El de un género que se fue para no volver es, en sí mismo, el espectro
de buena salud relativa que Gas representa en este teatro tanto como Weismann
en el suyo. Solo Vicky Peña es, por sí misma, al menos cuatro chicas Gas –esta
gloriosa Phyllis Rogers, la mujer que sostenía con un monólogo de casi una hora
el primer acto de Homebody Kabul, la maravillosa Miss Lovett de Sweeney Todd en
1998 y la maravillosa Miss Lovett de Sweeney Todd… en 2008. Follies habla de
ella, en este mismo escenario, durante década y media.
También de los celos. Entre Buddy y Ben. Entre Phyllis y Sally. Entre cada
uno de ellos consigo mismo, entre el que pudieron ser y que finalmente fueron. Cómo
no pensar que también de los celos que un político mediocre pueda sentir hacia
alguien como Gas, que sí puede contar su prestigio razonado en obras contantes y
sonantes. Por no faltar en este juego de espejos que vienen de la partitura y
de los periódicos, incluso la crueldad y el desprecio que Benjamin/Hipólito
escupe hacia su mujer Phyllis/Peña es también la del político con poder que ya
no ejerce en público, pero sí en privado, acaso con la misma impunidad con que,
en la política, la gestión de lo público se rige por la apetencia de lo meramente
privado. Tan vigente en los Estados Unidos de Nixon de 1971 como lo sea hoy día
en la España de álvarez cascos, camps o matas.

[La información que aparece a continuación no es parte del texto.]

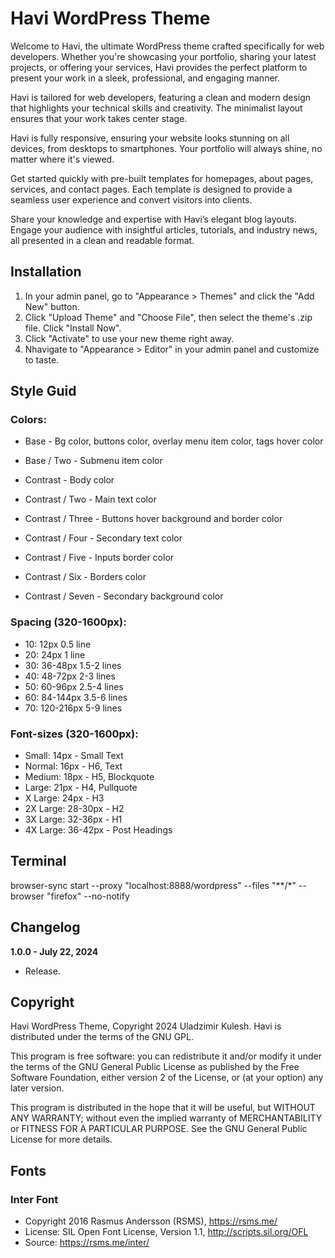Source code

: # Havi WordPress Theme

Welcome to Havi, the ultimate WordPress theme crafted specifically for web developers. Whether you're showcasing your portfolio, sharing your latest projects, or offering your services, Havi provides the perfect platform to present your work in a sleek, professional, and engaging manner.

Havi is tailored for web developers, featuring a clean and modern design that highlights your technical skills and creativity. The minimalist layout ensures that your work takes center stage.

Havi is fully responsive, ensuring your website looks stunning on all devices, from desktops to smartphones. Your portfolio will always shine, no matter where it's viewed.

Get started quickly with pre-built templates for homepages, about pages, services, and contact pages. Each template is designed to provide a seamless user experience and convert visitors into clients.

Share your knowledge and expertise with Havi’s elegant blog layouts. Engage your audience with insightful articles, tutorials, and industry news, all presented in a clean and readable format.

## Installation

1. In your admin panel, go to "Appearance > Themes" and click the "Add New" button.
2. Click "Upload Theme" and "Choose File", then select the theme's .zip file. Click "Install Now".
3. Click "Activate" to use your new theme right away.
4. Nhavigate to "Appearance > Editor" in your admin panel and customize to taste.

## Style Guid

### Colors:

* Base 				- Bg color, buttons color, overlay menu item color, tags hover color
* Base / Two 		- Submenu item color

* Contrast 			- Body color
* Contrast / Two 	- Main text color
* Contrast / Three 	- Buttons hover background and border color
* Contrast / Four 	- Secondary text color
* Contrast / Five 	- Inputs border color
* Contrast / Six 	- Borders color
* Contrast / Seven 	- Secondary background color

### Spacing (320-1600px):

* 10: 12px 			0.5 line
* 20: 24px			1 line
* 30: 36-48px 		1.5-2 lines
* 40: 48-72px 		2-3 lines
* 50: 60-96px 		2.5-4 lines
* 60: 84-144px 		3.5-6 lines
* 70: 120-216px 	5-9 lines

### Font-sizes (320-1600px):

* Small:		14px		- Small Text
* Normal:		16px		- H6, Text
* Medium:		18px		- H5, Blockquote
* Large:		21px		- H4, Pullquote
* X Large:		24px		- H3
* 2X Large:		28-30px		- H2
* 3X Large:		32-36px		- H1
* 4X Large:		36-42px		- Post Headings

## Terminal

browser-sync start --proxy "localhost:8888/wordpress" --files "**/*" --browser "firefox" --no-notify

## Changelog

**1.0.0 - July 22, 2024**
* Release.

## Copyright

Havi WordPress Theme, Copyright 2024 Uladzimir Kulesh.
Havi is distributed under the terms of the GNU GPL.

This program is free software: you can redistribute it and/or modify
it under the terms of the GNU General Public License as published by
the Free Software Foundation, either version 2 of the License, or
(at your option) any later version.

This program is distributed in the hope that it will be useful,
but WITHOUT ANY WARRANTY; without even the implied warranty of
MERCHANTABILITY or FITNESS FOR A PARTICULAR PURPOSE. See the
GNU General Public License for more details.

## Fonts

### Inter Font
* Copyright 2016 Rasmus Andersson (RSMS), https://rsms.me/
* License: SIL Open Font License, Version 1.1, http://scripts.sil.org/OFL
* Source: https://rsms.me/inter/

Si la lista que Wisemann enumera para contar su caída –Follies, teatro,
teatro de repertorio, cine, cine porno, finalmente derribo y construcción de un
parking- suena al recorrido moral de un partido político, la adaptación de
Roser Batalla y Roger Peña salva brillantemente lo que la canción “I´m still
here” cuenta en el original sobre la caza de brujas a la que sobrevivió, y en
boca de Massiel es explícitamente su propio periplo, como trasunto de esa otro
exorcismo que fue el tránsito a la democracia en España.
Un teatro, salvo que sea el de Brook, Strehler, Brecht o este de
Wisemann, es el de los autores y no el de su gestor. Y un musical es el lugar
perfecto para debatir los límites de lo anterior –en él confluyen los
encargados de la letra, los que de la música, los que de ambas. La prueba de lo
primero es que Follies solo es de Sondheim y de James Goldman. La prueba de lo
segundo, es que, sin haber compuesto una letra o subido a cantar una sola vez,
Gas está detrás –y aquí delante- de logradísimos montajes de Sondheim en
nuestro país –antes de Follies, Golfus de Roma, A little night music, Sweeney
Todd. Solo el Into the Woods, de Dagoll Dagom entra en esa lista.

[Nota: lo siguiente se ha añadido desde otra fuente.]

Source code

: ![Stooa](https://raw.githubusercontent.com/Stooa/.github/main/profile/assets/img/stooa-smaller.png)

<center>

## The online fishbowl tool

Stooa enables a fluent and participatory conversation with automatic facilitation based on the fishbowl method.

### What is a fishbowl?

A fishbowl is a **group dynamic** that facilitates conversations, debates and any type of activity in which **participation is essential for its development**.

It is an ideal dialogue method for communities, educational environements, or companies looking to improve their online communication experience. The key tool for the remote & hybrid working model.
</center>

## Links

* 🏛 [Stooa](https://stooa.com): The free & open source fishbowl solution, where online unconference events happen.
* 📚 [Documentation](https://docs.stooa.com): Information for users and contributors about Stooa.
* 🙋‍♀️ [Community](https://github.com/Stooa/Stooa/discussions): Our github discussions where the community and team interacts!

Si la gloria de Wisemann sucede entre las dos guerras mundiales, la de
Gas luce entre la enorme dificultad, y el logro de igual tamaño, de abordar cada
una de esas obras… inexplicablemente de camino hacia la siguiente. Y al
contrario que Wisemann, el teatro no es suyo. No necesitaría el riesgo. Si Follies
habla de esa metáfora perfecta de lo teatral –esto no volverá, es irrepetible
porque se crea y muere en cada representación-, el papel de Gas, aquello por lo
que será recordado, acaso irrepetible, ha sido meterse en guerras de las que ha
salido asombrosa, magníficamente vencedor sin necesidad de librarlas. ¿Qué tal
la medalla Wisemann al mérito en combate?
Las chicas Weismann no volverán –advierte Gas en cada representación. El
exorcismo suena a burla, naturalmente. Clásicamente Sondheim, lo es la propia
naturaleza de la obra: burla a la convención, a lo previsible, a lo fácil. Ecuación:
mientras los musicales de éxito masivo llenan sus versiones-franquicia con
caras famosas que no superan los treinta años, Follies exige… que ninguno de
sus protagonistas baje de los cincuenta años. Es una gloria ver al propio Gas,
a Josep Ruiz, a Massiel, a Asunción Balaguer, a Mamen García, a Lorenzo
Valverde ser aplaudidos, el teatro en pie, cuando lo que se aplaude es una
historia hecha de pasado y de un vigor que lo trasciende. Que es, por supuesto,
la del musical en sí. También a eso se asiste como a algo en lo que resulta
difícil creer que volverá… aunque lo haga cada día hasta el 8 de abril.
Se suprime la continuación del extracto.